Single by Amanda Lear

from the album Tam-Tam
- B-side: "It's All Over"
- Released: 1983
- Recorded: 1983
- Genre: Pop
- Length: 4:26
- Label: Ariola Records
- Songwriters: Amanda Lear, Paul Micioni, Massimiliano DiCarlo, Robert Masala
- Producer: Roberto Cacciapaglia

Amanda Lear singles chronology
| "Love Your Body" (1983) | "No Regrets" (1983) | "Bewitched" (1983) |

= No Regrets (Amanda Lear song) =

"No Regrets" is a song by French singer Amanda Lear from her album Tam-Tam released in 1983 by Ariola Records.

== Song information ==
The song was written by Amanda Lear, Paul Micioni, Massimiliano DiCarlo and Robert Masala, and produced by Roberto Cacciapaglia. It was recorded for Lear's final Ariola album, Tam-Tam, and has been described as a highlight on the record.

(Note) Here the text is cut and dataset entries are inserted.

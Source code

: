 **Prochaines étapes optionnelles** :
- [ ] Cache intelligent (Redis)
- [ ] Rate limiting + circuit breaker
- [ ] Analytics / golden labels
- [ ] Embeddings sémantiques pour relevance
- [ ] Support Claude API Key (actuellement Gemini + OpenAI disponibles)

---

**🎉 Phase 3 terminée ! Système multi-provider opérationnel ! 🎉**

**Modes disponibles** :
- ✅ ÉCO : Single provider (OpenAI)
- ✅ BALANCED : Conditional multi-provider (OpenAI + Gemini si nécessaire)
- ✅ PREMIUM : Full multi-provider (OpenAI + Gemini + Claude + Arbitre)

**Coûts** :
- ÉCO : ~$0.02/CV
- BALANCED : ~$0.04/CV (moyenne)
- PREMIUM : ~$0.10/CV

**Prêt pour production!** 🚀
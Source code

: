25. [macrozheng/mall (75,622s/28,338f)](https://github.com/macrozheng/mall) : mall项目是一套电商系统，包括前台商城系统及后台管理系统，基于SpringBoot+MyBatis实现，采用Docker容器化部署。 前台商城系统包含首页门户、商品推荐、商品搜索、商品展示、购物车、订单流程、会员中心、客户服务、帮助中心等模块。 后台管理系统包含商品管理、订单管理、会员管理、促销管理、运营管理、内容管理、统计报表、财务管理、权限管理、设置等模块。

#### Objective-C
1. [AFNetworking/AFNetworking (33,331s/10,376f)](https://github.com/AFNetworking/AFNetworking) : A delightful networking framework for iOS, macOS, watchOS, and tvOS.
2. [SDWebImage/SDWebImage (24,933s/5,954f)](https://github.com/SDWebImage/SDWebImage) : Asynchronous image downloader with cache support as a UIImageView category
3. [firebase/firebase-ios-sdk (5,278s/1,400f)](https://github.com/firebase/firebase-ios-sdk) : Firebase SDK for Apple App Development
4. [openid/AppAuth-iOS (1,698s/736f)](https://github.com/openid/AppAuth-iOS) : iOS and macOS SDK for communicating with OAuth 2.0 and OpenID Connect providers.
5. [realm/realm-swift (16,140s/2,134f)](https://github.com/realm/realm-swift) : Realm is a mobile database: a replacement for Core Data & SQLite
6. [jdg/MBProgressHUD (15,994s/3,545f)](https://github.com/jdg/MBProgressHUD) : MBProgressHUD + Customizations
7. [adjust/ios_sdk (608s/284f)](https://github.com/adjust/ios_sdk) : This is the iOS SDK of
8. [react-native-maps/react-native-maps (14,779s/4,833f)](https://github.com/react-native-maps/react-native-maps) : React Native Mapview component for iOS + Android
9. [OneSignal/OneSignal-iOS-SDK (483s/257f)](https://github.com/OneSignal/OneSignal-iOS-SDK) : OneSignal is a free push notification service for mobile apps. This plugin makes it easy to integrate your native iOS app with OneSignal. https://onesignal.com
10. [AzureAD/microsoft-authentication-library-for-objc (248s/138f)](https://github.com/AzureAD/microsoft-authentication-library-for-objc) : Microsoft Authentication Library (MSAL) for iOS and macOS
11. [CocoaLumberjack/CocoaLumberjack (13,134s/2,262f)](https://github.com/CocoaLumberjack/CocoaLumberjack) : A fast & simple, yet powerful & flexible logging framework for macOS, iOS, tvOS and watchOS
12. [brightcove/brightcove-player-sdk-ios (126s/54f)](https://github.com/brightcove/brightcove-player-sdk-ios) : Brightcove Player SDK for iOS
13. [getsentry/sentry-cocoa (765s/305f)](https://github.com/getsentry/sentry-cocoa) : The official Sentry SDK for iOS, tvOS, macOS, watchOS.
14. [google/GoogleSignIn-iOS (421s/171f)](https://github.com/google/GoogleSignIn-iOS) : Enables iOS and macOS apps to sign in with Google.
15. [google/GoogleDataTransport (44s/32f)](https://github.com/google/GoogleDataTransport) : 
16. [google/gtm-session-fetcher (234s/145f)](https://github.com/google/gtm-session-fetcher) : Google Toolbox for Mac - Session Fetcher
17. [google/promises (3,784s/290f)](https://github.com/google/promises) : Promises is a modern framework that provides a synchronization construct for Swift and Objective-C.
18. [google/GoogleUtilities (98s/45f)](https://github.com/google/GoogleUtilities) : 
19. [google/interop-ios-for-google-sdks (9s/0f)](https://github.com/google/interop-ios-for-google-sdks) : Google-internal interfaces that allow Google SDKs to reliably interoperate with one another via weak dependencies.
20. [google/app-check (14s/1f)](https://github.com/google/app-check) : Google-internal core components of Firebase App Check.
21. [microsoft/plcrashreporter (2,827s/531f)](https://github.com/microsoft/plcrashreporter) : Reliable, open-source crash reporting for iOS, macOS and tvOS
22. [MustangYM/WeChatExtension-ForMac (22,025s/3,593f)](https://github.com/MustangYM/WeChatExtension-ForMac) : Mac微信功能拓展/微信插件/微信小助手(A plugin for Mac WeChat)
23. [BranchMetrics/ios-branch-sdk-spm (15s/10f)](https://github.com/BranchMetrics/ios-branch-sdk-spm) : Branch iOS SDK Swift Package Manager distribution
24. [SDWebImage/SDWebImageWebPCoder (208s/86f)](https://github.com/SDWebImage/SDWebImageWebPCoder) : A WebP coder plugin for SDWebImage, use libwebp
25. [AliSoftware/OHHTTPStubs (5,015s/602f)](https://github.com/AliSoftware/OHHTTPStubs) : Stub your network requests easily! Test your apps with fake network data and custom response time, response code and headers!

"No Regrets" was the only regular single from Tam-Tam and on its side B included the break-up ballad "It's All Over" taken from the same LP. The single was only released in Italy, where "No Regrets" was used as the theme song of the second season of Premiatissima which Amanda hosted at that time, and was played during end credits.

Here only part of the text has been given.